“Step with care and great tact, and know that life is a balancing act.” ~ Dr. Seuss
As yogis, meditators, healers, energy workers, and fairy creatures we are generally familiar with how to process negative experiences.
For the most part we know that by virtue of being human we are all destined to have trauma in some form, such as heartbreak, the death of a loved one, or losing a job.
Most of us lean away from fully processing these kinds of things — I for one am guilty as charged. And who can blame us?
In the heart of processing our traumatic experiences we have sleepless nights, intrusive thoughts, and painful flashbacks. We go back and forth between believing that it is entirely their fault, and the next minute it is entirely ours. No thank you.
We know what to do though.
With the wealth of resources available to us, we can escape from the emotions that accompany traumatic experiences, and live fully in the present moment, right?
Right! In a way.
There is a pause before forgiveness. In that pause, lies the reckoning. Researcher Brène Brown teaches us about the reckoning in her most recent book, Rising Strong. You see, even though we know healing practices like yoga and meditation, we aren’t exempt from the journey of acknowledging our pain. In fact, because these practices generally lead to greater self-awareness, we may even feel our pain deeper — and the only way out is through.
However, first I tried hiding behind my teachers. Who wants to feel the sh*t that inevitably accompanies processing trauma? Who wants to feel anxiety, depression, sadness, shame, and all their sh*tty friends? Not this girl.
I decided that if I could accept my circumstances and adopt an attitude of gratitude, everything would be okay. So I glossed over the processing part and went straight to lotus pose on my mat with incense burning. Every morning I sat for 20 minutes and meditated on forgiveness.
Deepak Chopra says that only through forgiveness can we release toxic emotion and free ourselves (maybe even achieving a higher state of consciousness). The Dali Lama says that forgiveness takes place in our minds and will lead us to peace. Eckhart Tolle says to accept the present moment, and our consciousness will reclaim awareness from our ego-selves. Sounds good right?

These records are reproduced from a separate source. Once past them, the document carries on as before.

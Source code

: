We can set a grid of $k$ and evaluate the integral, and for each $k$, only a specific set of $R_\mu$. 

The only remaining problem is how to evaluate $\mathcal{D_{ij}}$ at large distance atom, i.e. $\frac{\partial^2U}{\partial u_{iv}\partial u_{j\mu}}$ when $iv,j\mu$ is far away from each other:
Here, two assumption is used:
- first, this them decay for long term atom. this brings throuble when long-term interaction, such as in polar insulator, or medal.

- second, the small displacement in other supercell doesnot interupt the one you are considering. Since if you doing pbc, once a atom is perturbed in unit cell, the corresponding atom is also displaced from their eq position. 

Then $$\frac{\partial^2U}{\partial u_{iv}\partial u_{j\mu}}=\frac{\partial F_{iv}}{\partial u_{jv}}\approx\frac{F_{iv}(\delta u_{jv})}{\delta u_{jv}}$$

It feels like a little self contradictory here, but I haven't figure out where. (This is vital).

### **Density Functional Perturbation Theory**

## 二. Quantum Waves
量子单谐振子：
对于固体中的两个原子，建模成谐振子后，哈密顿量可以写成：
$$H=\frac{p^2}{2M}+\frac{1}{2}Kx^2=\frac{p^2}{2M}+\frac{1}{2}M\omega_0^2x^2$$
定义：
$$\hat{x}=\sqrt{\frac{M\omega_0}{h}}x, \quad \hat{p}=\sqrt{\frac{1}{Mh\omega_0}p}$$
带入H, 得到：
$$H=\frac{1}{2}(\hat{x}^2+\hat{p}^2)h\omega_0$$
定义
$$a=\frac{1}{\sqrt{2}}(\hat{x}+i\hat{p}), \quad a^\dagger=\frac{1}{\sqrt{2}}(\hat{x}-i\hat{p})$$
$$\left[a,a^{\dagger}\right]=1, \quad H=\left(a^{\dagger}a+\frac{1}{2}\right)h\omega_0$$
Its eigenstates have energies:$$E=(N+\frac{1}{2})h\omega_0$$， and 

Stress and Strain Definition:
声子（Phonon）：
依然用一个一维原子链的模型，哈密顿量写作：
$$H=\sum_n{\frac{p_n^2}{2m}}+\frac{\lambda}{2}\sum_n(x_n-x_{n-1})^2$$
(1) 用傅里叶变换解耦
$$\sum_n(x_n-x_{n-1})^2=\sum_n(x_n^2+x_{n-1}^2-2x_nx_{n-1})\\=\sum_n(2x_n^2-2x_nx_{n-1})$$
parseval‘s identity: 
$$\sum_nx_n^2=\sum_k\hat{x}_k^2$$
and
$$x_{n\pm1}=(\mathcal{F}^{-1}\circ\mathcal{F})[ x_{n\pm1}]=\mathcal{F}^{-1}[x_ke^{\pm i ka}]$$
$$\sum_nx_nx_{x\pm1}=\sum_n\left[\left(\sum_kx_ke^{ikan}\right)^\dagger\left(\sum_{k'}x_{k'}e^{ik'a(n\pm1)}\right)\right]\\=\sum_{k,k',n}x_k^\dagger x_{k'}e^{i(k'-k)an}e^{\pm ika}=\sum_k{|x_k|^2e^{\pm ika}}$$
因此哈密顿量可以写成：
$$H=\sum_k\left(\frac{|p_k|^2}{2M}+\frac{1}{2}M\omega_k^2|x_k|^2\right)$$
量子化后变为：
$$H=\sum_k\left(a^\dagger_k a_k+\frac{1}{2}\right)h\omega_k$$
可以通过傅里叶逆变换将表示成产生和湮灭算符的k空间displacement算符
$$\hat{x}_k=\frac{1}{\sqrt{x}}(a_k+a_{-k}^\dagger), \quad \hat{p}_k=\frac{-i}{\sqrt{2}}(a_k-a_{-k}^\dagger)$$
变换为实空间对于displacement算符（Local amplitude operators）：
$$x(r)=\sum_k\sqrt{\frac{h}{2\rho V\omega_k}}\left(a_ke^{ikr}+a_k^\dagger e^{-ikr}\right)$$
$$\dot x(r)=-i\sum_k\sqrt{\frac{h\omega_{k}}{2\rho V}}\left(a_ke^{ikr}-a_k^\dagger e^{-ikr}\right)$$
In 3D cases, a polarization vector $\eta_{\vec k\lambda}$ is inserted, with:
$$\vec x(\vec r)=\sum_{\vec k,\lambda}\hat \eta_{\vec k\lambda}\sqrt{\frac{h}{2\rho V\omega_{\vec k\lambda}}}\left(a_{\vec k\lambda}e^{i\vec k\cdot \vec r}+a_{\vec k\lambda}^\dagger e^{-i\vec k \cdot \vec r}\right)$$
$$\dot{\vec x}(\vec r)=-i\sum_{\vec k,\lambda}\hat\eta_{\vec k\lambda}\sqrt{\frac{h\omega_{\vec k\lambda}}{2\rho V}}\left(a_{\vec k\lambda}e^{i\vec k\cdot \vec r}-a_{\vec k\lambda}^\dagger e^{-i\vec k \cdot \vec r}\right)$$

Here’s the problem though — we can’t skip the processing, because we can’t force ourselves to forgive someone if we actually don’t.
We can’t insist that we’re healed when we aren’t. We can’t lie to ourselves about feeling the pain from an upsetting experience, no matter how deeply we try to bury it. The story we sometimes tell ourselves is that if only we were calmer, more yogic, more balanced, than we wouldn’t be affected so deeply, but I’m not sure that’s true. Tying your value as a human person to your ability to breathe through suffering is a tricky and dangerous road to go down.
It’s unsettling at first. Our instinct is not to open the front doors of our hearts to sadness, anger, fear, and disappointment; but recognizing that they are at the door at all is a step to genuine peace.
There is nothing wrong with feeling pain. We are not less worthy for going through painful experiences. If forgiveness isn’t here yet, it will come. After the pause.